Ilan Ramon’s memorial
The first half of the visit (2 rooms) is dedicated to Ilan Ramon, a well-known fighter pilot in his day, he was a passenger on the doomed Columbia Space Shuttle [February 2003]; His son Assaf, also a fighter pilot, was killed in 2009 and Ilan’s widow Rona died in 2018 at the age of 54. The presentation contains momentos of his life, of the space capsule and a film of him during his 16 day space mission. Apart from the fact that Ilan Ramon and Mitzpe Ramon happen to share the same name, there is no real link between the two. Or maybe it is the fact that Mitzpe Ramon is home to Israel’s second astronomical observatory, and is now a mecca for star-gazing activity, making it a natural location for the memorial? As a result, some younger Israelis now think the crater is named after the man, and some older Israelis think that the man [previously Ilan Wolferman] took the name because he liked hiking in the crater.

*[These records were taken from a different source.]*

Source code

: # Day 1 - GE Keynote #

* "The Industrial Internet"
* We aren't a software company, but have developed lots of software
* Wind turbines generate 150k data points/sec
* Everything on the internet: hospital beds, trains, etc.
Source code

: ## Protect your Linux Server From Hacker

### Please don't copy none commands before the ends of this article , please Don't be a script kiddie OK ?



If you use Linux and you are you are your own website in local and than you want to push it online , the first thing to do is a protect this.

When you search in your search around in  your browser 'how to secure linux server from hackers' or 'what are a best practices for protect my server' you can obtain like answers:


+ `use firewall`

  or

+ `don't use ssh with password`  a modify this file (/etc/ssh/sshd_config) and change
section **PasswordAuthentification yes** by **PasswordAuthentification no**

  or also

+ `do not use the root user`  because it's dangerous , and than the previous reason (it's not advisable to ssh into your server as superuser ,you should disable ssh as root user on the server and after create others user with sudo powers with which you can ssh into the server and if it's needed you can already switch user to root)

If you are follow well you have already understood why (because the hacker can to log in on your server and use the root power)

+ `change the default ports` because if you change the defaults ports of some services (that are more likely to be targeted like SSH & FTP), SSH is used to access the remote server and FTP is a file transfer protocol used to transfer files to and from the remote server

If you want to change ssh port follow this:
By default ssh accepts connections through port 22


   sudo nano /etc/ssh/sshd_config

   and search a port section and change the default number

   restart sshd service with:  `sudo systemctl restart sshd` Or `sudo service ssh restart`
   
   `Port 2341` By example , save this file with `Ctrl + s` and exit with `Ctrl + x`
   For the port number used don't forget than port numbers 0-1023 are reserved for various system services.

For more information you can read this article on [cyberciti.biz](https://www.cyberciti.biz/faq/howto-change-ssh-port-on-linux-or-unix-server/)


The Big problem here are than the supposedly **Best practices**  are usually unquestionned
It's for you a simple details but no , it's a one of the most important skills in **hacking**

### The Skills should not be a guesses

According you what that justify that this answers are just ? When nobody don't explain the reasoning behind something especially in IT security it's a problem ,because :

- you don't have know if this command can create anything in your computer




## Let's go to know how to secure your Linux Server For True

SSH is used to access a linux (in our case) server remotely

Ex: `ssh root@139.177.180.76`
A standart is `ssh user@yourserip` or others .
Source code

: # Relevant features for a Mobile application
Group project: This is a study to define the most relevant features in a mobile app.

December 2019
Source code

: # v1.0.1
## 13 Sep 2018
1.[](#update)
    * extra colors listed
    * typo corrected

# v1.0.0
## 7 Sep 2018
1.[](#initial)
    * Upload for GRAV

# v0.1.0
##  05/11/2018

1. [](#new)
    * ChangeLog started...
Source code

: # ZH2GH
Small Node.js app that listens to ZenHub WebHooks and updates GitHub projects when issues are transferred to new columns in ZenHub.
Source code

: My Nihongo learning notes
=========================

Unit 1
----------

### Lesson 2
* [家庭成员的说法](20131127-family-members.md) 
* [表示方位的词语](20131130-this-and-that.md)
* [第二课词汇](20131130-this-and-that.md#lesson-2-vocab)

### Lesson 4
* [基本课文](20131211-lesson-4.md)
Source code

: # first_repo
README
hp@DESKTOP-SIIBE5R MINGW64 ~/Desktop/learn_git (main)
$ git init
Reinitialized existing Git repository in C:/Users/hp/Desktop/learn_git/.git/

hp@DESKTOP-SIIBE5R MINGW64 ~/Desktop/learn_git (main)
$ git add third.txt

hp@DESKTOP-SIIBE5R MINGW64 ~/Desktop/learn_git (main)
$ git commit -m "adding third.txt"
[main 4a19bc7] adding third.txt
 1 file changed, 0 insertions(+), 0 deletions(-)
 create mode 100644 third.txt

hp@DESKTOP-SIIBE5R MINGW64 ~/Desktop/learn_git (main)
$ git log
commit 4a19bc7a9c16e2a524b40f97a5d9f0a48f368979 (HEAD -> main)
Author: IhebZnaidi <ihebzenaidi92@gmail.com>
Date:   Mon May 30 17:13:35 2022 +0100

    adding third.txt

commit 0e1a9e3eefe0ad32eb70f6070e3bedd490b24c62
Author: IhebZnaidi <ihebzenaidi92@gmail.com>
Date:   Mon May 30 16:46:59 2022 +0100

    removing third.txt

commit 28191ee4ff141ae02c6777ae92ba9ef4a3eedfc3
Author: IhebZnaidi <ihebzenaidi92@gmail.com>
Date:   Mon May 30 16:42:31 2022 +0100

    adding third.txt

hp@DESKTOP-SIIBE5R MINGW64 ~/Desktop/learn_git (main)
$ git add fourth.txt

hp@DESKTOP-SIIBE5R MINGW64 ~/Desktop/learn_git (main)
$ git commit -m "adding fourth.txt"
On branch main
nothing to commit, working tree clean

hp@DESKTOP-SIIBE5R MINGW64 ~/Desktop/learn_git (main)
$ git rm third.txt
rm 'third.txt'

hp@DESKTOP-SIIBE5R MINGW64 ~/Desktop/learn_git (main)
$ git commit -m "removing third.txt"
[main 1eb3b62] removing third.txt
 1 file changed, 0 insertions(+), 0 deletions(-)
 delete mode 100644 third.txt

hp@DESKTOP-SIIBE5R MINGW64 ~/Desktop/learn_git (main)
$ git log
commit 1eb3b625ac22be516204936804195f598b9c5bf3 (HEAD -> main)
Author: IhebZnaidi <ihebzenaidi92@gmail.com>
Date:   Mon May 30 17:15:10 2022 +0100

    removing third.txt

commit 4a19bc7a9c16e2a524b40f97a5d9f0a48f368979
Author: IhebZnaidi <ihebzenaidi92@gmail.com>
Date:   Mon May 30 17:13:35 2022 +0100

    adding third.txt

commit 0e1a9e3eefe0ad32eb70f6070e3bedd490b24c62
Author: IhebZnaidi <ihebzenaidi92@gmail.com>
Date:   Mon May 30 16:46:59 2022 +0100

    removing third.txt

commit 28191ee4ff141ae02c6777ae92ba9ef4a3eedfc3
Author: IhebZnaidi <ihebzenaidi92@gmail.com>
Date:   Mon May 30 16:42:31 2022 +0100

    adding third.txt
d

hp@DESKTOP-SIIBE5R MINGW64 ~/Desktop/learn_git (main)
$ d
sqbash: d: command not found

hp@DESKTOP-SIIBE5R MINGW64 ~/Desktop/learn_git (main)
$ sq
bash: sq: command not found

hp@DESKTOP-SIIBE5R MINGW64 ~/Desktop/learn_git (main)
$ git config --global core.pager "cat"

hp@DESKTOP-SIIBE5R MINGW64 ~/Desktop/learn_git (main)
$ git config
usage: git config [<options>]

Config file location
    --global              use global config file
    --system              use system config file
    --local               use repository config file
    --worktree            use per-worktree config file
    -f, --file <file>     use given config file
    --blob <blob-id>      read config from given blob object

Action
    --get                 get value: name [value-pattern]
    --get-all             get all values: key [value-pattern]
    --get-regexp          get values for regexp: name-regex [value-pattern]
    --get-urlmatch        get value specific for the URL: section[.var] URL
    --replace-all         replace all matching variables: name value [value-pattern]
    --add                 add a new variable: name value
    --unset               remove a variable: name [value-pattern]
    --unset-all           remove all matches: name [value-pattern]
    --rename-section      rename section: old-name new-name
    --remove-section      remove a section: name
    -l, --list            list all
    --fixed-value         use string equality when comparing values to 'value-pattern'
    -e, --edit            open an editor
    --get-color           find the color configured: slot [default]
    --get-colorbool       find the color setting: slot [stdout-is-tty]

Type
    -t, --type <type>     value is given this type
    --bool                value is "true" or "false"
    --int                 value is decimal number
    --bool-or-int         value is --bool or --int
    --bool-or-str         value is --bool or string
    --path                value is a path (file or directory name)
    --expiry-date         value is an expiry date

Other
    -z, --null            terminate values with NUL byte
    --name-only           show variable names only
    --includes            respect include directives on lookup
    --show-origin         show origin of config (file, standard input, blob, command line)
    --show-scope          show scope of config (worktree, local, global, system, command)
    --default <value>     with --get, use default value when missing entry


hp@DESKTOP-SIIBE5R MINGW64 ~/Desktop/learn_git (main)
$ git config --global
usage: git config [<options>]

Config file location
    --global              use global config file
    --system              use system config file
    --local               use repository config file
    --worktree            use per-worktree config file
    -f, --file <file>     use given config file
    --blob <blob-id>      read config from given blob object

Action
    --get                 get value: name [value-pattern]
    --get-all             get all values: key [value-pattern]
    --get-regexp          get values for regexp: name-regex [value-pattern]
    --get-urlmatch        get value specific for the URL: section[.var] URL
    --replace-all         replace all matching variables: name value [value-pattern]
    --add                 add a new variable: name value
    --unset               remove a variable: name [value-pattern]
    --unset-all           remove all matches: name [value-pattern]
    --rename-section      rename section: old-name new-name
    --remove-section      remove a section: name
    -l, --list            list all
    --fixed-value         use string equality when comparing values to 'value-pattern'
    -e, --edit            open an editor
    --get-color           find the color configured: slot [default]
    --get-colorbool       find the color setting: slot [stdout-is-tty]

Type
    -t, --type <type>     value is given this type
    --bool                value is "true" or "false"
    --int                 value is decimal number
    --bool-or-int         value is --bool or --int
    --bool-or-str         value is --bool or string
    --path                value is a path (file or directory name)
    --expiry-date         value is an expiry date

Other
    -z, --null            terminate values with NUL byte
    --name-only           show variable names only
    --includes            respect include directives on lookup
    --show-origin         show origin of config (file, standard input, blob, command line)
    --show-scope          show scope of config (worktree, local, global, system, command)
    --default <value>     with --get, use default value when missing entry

This is not in any way a state-of-the-art presentation – it is what it is – but if you pass through it with a group of older Israelis as we did, you cannot but be impressed and moved by their awed reaction; the Ramon family has come to symbolize the heroism and sacrifice of a nation and so this exhibit is loaded with meaning for the Israeli visitor.
The geological formation of Makhtesh Ramon
The third room is the only one dedicated to what you were probably looking for: an explanation of the geological formation of this wonder. Unfortunately, most of the design of this exhibition reminds me of a museum I visited 40 years ago in the USSR. Thin, wooden and old-fashioned – not likely to impress a party of Israeli schoolchildren – but the documentary film is quite good.
The local fauna and flora
The fourth room is a nice (if only slightly dated) and short documentary about the fauna (your best chance to see the animals who are mainly nocturnal) and the flora of the Makhtesh.
I hope I haven’t dampened your expectations excessively but I’m just not a fan of visitors’ centres.